Will Beeson, founder and CEO of Uniform Labs, highlighted the significance of this development, stating that while traditional finance has established markets for repo, prime brokerage, and overnight lending, tokenized markets have lacked comparable infrastructure until now. This new liquidity infrastructure is expected to meet the needs of institutional RWA markets at scale. The Bank for International Settlements had previously cautioned that tokenized money market funds could face liquidity mismatches during periods of high redemption demand.

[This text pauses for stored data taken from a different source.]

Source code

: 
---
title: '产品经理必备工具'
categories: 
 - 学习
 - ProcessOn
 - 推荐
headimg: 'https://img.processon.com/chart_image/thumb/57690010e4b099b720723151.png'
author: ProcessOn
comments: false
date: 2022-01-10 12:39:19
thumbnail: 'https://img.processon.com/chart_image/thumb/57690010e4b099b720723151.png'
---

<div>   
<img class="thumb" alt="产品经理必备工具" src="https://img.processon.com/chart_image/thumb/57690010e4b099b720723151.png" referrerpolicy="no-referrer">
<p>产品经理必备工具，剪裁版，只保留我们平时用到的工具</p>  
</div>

Metalayer’s facility acts as a standing buyer for tokenized RWAs, acquiring assets at a dynamic discount to their net asset value. Metalayer Ventures supplies and manages the capital for redemptions, while Multiliquid provides the smart contract infrastructure necessary for pricing, compliance enforcement, and settlement. Initially, the facility will support tokenized assets issued by companies such as VanEck, Janus Henderson, and Fasanara, covering tokenized Treasury funds and select alternative investment products.
Solana is gaining traction as a platform for tokenized RWAs, ranking eighth among blockchains by total RWA value, with approximately $1.2 billion represented across 343 assets. Although its market share is modest at 0.31%, Solana has shown steady growth, with RWA value increasing by over 10% in the past month. In the broader market, Canton Network, Ethereum, and Provenance are the leading blockchains for tokenized RWAs by total value. Canton holds a dominant position with over $348 billion in RWAs and more than 88% market share, while Ethereum and Provenance each hold $15 billion in tokenized assets.